Supporting teachers to teach about the U.S. and the wider world

A new Global Competence Certificate (GCC), program, designed and offered by Teachers College in conjunction with World Savvy and the Asia Society, is providing in-service teachers with the tools to help their students understand the United States in the context of the wider world.

The first cohort of GCC participants – 23 in-service teachers from public, private and independent schools in nine states and the District of Columbia – are set to begin the program September 15. Over the next 15 months they will complete a package of 10 high-touch online courses and spend three weeks in the field at Teachers College-affiliated sites in Bangladesh, Tanzania, Colombia, Uganda and La Push, Washington State.

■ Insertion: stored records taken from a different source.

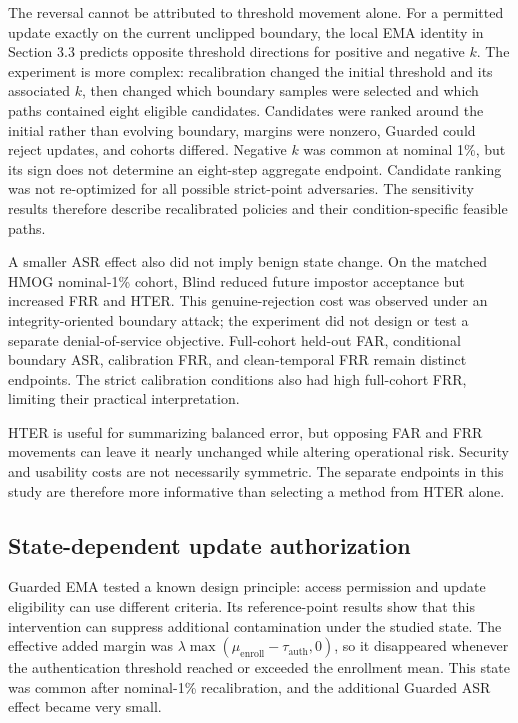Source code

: \documentclass[technologies,article,submit,moreauthors]{Definitions/mdpi}
\begin{document}
The reversal cannot be attributed to threshold movement alone. For a permitted update exactly on the current unclipped boundary, the local EMA identity in Section 3.3 predicts opposite threshold directions for positive and negative \(k\). The experiment is more complex: recalibration changed the initial threshold and its associated \(k\), then changed which boundary samples were selected and which paths contained eight eligible candidates. Candidates were ranked around the initial rather than evolving boundary, margins were nonzero, Guarded could reject updates, and cohorts differed. Negative \(k\) was common at nominal 1\%, but its sign does not determine an eight-step aggregate endpoint. Candidate ranking was not re-optimized for all possible strict-point adversaries. The sensitivity results therefore describe recalibrated policies and their condition-specific feasible paths.

A smaller ASR effect also did not imply benign state change. On the matched HMOG nominal-1\% cohort, Blind reduced future impostor acceptance but increased FRR and HTER. This genuine-rejection cost was observed under an integrity-oriented boundary attack; the experiment did not design or test a separate denial-of-service objective. Full-cohort held-out FAR, conditional boundary ASR, calibration FRR, and clean-temporal FRR remain distinct endpoints. The strict calibration conditions also had high full-cohort FRR, limiting their practical interpretation.

HTER is useful for summarizing balanced error, but opposing FAR and FRR movements can leave it nearly unchanged while altering operational risk. Security and usability costs are not necessarily symmetric. The separate endpoints in this study are therefore more informative than selecting a method from HTER alone.

\subsection{State-dependent update authorization}\label{sec:state-dependent-update-authorization}

Guarded EMA tested a known design principle: access permission and update eligibility can use different criteria. Its reference-point results show that this intervention can suppress additional contamination under the studied state. The effective added margin was \(\lambda\max(\mu_{\mathrm{enroll}}-\tau_{\mathrm{auth}},0)\), so it disappeared whenever the authentication threshold reached or exceeded the enrollment mean. This state was common after nominal-1\% recalibration, and the additional Guarded ASR effect became very small.
\end{document}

 “We’re all implicated in the world, of course” says William Gaudelli, Associate Professor of Social Studies and Education, who led development of the GCC curriculum. “Yet teachers rarely have any kind of systematic preparation in their knowledge of the world, how it works in an interdependent, global age, and how to understand this country as an actor in it.”

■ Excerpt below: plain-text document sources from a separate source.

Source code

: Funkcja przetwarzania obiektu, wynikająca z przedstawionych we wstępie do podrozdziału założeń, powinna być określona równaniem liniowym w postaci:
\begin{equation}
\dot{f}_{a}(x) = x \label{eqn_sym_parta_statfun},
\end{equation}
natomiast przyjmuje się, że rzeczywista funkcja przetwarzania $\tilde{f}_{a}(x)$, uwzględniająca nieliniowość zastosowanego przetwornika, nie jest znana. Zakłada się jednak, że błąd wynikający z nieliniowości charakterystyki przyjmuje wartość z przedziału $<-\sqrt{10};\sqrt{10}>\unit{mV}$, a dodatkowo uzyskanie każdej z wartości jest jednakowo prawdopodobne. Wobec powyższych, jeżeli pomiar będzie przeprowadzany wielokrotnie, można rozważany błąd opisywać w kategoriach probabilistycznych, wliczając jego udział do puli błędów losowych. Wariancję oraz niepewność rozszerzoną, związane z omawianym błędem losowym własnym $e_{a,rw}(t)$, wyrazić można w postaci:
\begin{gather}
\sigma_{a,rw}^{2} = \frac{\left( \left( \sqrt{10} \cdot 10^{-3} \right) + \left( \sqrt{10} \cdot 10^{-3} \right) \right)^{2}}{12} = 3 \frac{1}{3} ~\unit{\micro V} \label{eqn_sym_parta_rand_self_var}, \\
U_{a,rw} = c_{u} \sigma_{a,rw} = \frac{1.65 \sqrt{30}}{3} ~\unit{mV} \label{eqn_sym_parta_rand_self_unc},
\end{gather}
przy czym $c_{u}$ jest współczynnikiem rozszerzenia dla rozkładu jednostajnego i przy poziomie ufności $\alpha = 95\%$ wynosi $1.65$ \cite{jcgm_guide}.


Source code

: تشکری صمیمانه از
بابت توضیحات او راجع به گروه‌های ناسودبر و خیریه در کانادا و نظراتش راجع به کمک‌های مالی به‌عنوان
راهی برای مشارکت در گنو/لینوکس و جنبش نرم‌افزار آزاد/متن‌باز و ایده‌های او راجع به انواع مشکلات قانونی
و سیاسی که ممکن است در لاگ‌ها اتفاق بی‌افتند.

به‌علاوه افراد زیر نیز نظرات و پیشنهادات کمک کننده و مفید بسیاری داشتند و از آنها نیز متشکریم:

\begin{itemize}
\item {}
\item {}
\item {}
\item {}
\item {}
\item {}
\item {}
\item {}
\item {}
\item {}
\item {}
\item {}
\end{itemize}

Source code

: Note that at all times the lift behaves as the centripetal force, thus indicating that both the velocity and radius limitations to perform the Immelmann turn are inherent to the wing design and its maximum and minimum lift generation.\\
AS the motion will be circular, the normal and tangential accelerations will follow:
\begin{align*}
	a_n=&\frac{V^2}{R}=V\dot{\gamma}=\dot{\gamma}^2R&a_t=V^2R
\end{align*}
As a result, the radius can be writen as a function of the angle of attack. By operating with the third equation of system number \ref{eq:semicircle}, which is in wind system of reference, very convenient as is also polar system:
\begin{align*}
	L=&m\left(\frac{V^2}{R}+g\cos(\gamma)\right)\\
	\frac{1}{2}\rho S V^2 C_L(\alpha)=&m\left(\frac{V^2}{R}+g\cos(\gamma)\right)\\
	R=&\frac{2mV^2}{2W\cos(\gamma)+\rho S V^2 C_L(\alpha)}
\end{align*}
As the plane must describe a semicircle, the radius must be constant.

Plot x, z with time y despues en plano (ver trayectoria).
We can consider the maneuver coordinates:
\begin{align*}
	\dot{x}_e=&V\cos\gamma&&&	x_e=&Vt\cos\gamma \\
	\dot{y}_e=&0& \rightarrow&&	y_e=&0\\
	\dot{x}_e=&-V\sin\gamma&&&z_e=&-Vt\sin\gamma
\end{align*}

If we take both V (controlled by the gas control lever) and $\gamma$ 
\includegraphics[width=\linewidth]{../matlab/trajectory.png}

Participants in the Global Competence Certificate Program earn a Certificate in Global Competence plus either 48 Continuing Education Units or 12 Graduate Credits. 

Partial scholarships are available, and admissions are conducted on a rolling basis from October 13 through December 12, 2014. For more information, and to apply, visit: www.globalcompetencecertificate.org

World Savvy, co-founded by Dana Mortenson, a graduate of Columbia’s School of International and Public Affairs, in the aftermath of the 9/11 terrorist attacks, is dedicated to preparing the next generation of leaders to function as responsible global citizens. The Asia Society, founded in 1956 by John D. Rockefeller 3rd, is the leading educational organization dedicated to promoting mutual understanding partnership between Asian nations and the United States.

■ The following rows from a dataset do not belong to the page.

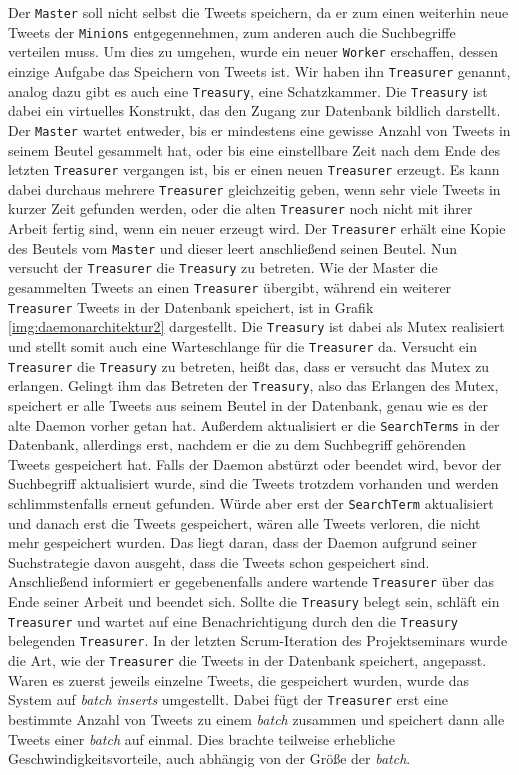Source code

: Der \texttt{Master} soll nicht selbst die Tweets speichern, da er zum einen weiterhin neue Tweets der \texttt{Minions} entgegennehmen, zum anderen auch die Suchbegriffe verteilen muss.
Um dies zu umgehen, wurde ein neuer \texttt{Worker} erschaffen, dessen einzige Aufgabe das Speichern von Tweets ist.
Wir haben ihn \texttt{Treasurer} genannt, analog dazu gibt es auch eine \texttt{Treasury}, eine Schatzkammer.
Die \texttt{Treasury} ist dabei ein virtuelles Konstrukt, das den Zugang zur Datenbank bildlich darstellt.
Der \texttt{Master} wartet entweder, bis er mindestens eine gewisse Anzahl von Tweets in seinem Beutel gesammelt hat, oder bis eine einstellbare Zeit nach dem Ende des letzten \texttt{Treasurer} vergangen ist, bis er einen neuen \texttt{Treasurer} erzeugt.
Es kann dabei durchaus mehrere \texttt{Treasurer} gleichzeitig geben, wenn sehr viele Tweets in kurzer Zeit gefunden werden, oder die alten \texttt{Treasurer} noch nicht mit ihrer Arbeit fertig sind, wenn ein neuer erzeugt wird.
Der \texttt{Treasurer} erhält eine Kopie des Beutels vom \texttt{Master} und dieser leert anschließend seinen Beutel.
Nun versucht der \texttt{Treasurer} die \texttt{Treasury} zu betreten.
Wie der Master die gesammelten Tweets an einen \texttt{Treasurer} übergibt, während ein weiterer \texttt{Treasurer} Tweets in der Datenbank speichert, ist in Grafik \ref{img:daemonarchitektur2} dargestellt.
Die \texttt{Treasury} ist dabei als Mutex realisiert und stellt somit auch eine Warteschlange für die \texttt{Treasurer} da.
Versucht ein \texttt{Treasurer} die \texttt{Treasury} zu betreten, heißt das, dass er versucht das Mutex zu erlangen.
Gelingt ihm das Betreten der \texttt{Treasury}, also das Erlangen des Mutex, speichert er alle Tweets aus seinem Beutel in der Datenbank, genau wie es der alte Daemon vorher getan hat.
Außerdem aktualisiert er die \texttt{SearchTerms} in der Datenbank, allerdings erst, nachdem er die zu dem Suchbegriff gehörenden Tweets gespeichert hat.
Falls der Daemon abstürzt oder beendet wird, bevor der Suchbegriff aktualisiert wurde, sind die Tweets trotzdem vorhanden und werden schlimmstenfalls erneut gefunden.
Würde aber erst der \texttt{SearchTerm} aktualisiert und danach erst die Tweets gespeichert, wären alle Tweets verloren, die nicht mehr gespeichert wurden.
Das liegt daran, dass der Daemon aufgrund seiner Suchstrategie davon ausgeht, dass die Tweets schon gespeichert sind.
Anschließend informiert er gegebenenfalls andere wartende \texttt{Treasurer} über das Ende seiner Arbeit und beendet sich.
Sollte die \texttt{Treasury} belegt sein, schläft ein \texttt{Treasurer} und wartet auf eine Benachrichtigung durch den die \texttt{Treasury} belegenden \texttt{Treasurer}.
In der letzten Scrum-Iteration des Projektseminars wurde die Art, wie der \texttt{Treasurer} die Tweets in der Datenbank speichert, angepasst.
Waren es zuerst jeweils einzelne Tweets, die gespeichert wurden, wurde das System auf \textit{batch inserts} umgestellt.
Dabei fügt der \texttt{Treasurer} erst eine bestimmte Anzahl von Tweets zu einem \textit{batch} zusammen und speichert dann alle Tweets einer \textit{batch} auf einmal.
Dies brachte teilweise erhebliche Geschwindigkeitsvorteile, auch abhängig von der Größe der \textit{batch}.

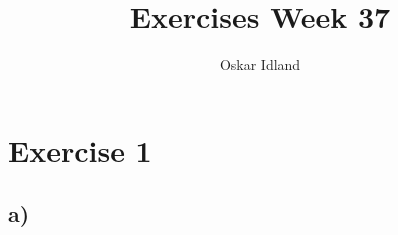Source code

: \documentclass{article}
\author{Oskar Idland}
\title{Exercises Week 37}
\date{}
\begin{document}
\maketitle
\newpage
\section*{Exercise 1}
\subsection*{a)}
\end{document}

The GCC courses will be taught by Gaudelli and several other faculty members, including Sandra Schmidt, Assistant Professor of Social Studies & Education, and Olga Hubard, Associate Professor of Art Education. Eleanor Drago-Severson, Professor of Education, is developing a version of the program for people working in the nonprofit sector.

The courses, which were co-designed with web specialists, use platforms provided by Blackboard and other online education companies, and make extensive use of media to take advantage of the online learning space.  Some of the classes are synchronous, allowing students to interact directly with each other.

The curriculum is divided into three areas, Think, Learn and Do.

The “Think” portion, which explores the rationale for why global learning is critically important in the 21st century, includes an introductory course taught by Gaudelli in which teachers develop a global profile of their own schools.

“We look at how their schools are connected to the wider world – where their students come from, what languages they speak, where energy is sourced from, where waste goes ”

The “Learn” courses focus on the content of globalization, Gaudelli says. “What’s the International Monetary Fund? What are transnational corporations and how did they get to be so powerful globally? What are human rights, how global are they, and how did they get to be what they are today? What does it mean to live sustainably?”

The “Do” section is about project-based learning and classroom discussion. Teachers are provided with online resources and specific assignments and classroom activities they can use with their students.

The field visits are aimed at helping teachers prepare students to “work in a world that’s not like a classroom,” Gaudelli says, and to understand how global issues are being addressed at the local level.

“For me, that piece was non-negotiable,” Gaudelli says. “In 1992, as a high school social studies teacher, I went with my students to Russia for a month.  It was transformative. We were in St. Petersburg when the country was in shambles economically. Teachers need those rich, disorienting cultural experiences in other parts of the world to bring back to their work in the classroom.”

Plans are to enroll up to 100 students in the GCC program by spring. Within TC, Gaudelli says, the effort could eventually expand to become a full-fledged degree program.

“I have a great sense of urgency about this work, and it only grows over time,” Gaudelli says. “There are conflicts breaking out regularly and a host of problems that are not bordered but require a concerted, global response. Global interdependence creates a growing need to get our act together in a timely way to address significant problems.”  -- Joe Levine


Published Monday, Sep. 8, 2014

Teaching About the Wider World: TC launches a unique program to help U.S. teachers think globally

Supporting teachers to teach about the U.S. and the wider world

A new Global Competence Certificate (GCC), program, designed and offered by Teachers College in conjunction with World Savvy and the Asia Society, is providing in-service teachers with the tools to help their students understand the United States in the context of the wider world.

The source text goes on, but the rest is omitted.